El caso del envenenamiento del ex espía ruso Alexander Litvinenko, amén de poner sobre la mesa el turbio asunto de la responsabilidad criminal que se esconde tras este luctuoso suceso, que bien podría alcanzar al mismísimo presidente Vladimir Putin, ha evidenciado la extrema debilidad frente a ataques con sustancias radiactivas. El polonio 210, elemento utilizado para acabar con la vida de Litvinenko, ha ido dejando su rastro por los diferentes lugares en los que estuvo y ha contaminado a personas que estuvieron en contacto con él.
Una de las peores hipótesis que se manejan en estos momentos es la posible utilización de estas sustancias extremadamente peligrosas por parte de grupos terroristas, que ya han usado en otras ocasiones elementos químicos, como el gas sarín en el metro de Tokio.
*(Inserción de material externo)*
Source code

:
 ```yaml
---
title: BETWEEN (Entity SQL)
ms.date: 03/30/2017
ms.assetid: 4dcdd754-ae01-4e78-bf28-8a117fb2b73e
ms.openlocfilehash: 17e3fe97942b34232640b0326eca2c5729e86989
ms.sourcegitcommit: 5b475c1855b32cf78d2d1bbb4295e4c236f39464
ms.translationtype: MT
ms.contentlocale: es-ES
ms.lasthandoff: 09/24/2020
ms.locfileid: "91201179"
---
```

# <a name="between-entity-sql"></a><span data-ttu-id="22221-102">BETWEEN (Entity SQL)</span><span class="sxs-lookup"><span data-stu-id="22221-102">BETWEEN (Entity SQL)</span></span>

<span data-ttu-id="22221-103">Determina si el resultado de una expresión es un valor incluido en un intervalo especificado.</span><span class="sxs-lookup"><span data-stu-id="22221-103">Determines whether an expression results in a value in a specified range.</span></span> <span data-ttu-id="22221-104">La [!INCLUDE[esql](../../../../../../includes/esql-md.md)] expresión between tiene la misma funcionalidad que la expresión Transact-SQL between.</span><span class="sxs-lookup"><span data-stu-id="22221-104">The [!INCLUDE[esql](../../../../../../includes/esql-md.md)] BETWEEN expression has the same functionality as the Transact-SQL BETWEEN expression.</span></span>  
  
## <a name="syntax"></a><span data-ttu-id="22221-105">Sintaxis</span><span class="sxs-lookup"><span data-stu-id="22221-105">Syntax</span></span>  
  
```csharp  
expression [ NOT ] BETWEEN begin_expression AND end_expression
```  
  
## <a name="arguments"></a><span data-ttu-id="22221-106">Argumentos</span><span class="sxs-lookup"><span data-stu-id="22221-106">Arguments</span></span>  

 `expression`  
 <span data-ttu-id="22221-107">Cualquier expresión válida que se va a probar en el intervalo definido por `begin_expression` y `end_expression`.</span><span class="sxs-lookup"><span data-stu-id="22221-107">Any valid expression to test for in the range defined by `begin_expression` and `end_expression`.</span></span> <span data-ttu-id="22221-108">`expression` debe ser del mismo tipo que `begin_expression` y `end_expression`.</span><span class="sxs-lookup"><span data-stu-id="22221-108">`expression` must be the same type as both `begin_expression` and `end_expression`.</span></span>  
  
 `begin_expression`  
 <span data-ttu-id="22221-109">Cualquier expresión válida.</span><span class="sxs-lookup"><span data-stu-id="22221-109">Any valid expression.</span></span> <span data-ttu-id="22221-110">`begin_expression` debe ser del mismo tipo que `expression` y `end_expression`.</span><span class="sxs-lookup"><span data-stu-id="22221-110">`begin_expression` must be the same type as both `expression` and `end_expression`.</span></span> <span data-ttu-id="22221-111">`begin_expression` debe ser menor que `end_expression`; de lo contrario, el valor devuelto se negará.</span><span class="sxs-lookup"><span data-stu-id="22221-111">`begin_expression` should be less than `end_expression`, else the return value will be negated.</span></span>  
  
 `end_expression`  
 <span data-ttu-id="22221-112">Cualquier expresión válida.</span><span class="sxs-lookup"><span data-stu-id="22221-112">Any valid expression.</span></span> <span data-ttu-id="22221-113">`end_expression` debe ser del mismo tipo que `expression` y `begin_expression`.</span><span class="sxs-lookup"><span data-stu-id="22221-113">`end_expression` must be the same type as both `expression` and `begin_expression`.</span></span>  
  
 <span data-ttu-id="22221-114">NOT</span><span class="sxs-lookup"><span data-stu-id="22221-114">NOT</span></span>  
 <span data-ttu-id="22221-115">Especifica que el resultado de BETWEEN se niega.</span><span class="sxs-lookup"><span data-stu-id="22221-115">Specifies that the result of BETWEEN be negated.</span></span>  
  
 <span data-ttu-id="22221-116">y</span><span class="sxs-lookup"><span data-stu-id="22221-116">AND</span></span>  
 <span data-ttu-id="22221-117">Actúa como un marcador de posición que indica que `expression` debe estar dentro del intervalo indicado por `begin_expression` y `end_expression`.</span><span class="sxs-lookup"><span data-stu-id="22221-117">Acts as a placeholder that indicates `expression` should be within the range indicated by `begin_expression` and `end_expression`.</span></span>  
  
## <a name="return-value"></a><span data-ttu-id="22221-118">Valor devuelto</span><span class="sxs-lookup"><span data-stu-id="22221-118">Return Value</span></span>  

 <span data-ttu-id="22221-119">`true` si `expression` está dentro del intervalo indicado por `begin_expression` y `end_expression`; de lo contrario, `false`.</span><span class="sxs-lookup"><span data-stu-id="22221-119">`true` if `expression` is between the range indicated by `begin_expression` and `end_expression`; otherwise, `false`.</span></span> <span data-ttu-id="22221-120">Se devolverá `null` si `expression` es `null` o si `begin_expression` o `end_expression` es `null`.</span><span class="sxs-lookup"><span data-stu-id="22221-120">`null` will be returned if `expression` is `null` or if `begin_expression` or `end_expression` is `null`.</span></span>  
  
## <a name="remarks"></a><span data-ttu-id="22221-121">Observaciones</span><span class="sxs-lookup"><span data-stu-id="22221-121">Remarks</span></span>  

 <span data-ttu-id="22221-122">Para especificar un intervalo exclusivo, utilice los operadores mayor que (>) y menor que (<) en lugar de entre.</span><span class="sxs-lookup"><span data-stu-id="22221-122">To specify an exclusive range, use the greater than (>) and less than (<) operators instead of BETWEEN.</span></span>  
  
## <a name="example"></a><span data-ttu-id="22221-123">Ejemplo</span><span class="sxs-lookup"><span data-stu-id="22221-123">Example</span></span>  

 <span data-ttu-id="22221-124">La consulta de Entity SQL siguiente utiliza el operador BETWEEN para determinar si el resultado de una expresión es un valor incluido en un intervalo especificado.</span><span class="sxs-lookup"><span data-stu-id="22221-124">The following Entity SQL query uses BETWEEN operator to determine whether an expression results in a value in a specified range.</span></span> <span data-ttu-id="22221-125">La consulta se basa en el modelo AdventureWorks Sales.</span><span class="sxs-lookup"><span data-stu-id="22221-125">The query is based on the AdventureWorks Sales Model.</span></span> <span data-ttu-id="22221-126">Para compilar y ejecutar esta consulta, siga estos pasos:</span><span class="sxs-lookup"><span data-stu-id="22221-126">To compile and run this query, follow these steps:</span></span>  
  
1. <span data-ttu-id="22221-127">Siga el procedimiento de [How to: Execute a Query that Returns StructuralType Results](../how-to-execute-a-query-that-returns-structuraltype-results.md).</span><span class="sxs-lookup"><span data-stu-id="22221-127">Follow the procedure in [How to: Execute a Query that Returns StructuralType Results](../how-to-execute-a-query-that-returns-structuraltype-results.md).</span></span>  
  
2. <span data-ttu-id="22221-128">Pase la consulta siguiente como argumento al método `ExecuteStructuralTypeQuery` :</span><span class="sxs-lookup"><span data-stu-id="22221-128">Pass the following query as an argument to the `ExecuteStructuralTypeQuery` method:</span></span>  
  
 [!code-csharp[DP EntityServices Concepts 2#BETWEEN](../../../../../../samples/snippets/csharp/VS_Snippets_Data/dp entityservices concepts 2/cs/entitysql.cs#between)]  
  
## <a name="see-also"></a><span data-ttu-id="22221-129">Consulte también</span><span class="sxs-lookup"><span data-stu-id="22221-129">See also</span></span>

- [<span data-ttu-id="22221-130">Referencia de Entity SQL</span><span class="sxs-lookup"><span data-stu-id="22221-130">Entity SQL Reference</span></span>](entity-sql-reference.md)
El salto cualitativo que se podría dar es muy preocupante, por cuanto la actuación de estas sustancias no es inmediata (el daño lo van produciendo de forma gradual, salvo cuando se utilizan cantidades muy significativas), pero se dilata en el tiempo afectando durante años a todo elemento que entra en contacto con ellas.
Por todo ello es preciso que se esclarezcan cuanto antes las circunstancias de la muerte de Litvinenko, que se averigüe cuál es la procedencia del polonio 210 y quién tiene acceso a estos materiales. Es evidente que va a ser preciso mejorar los sistemas de control para evitar que se produzcan situaciones no ya de envenenamientos individualizados, como en el caso que nos ocupa, sino además ataques irracionales de mayor alcance.
La seguridad de las personas debe ser una prioridad y ésta sólo podrá conseguirse eliminando el riesgo de que se produzcan estas situaciones.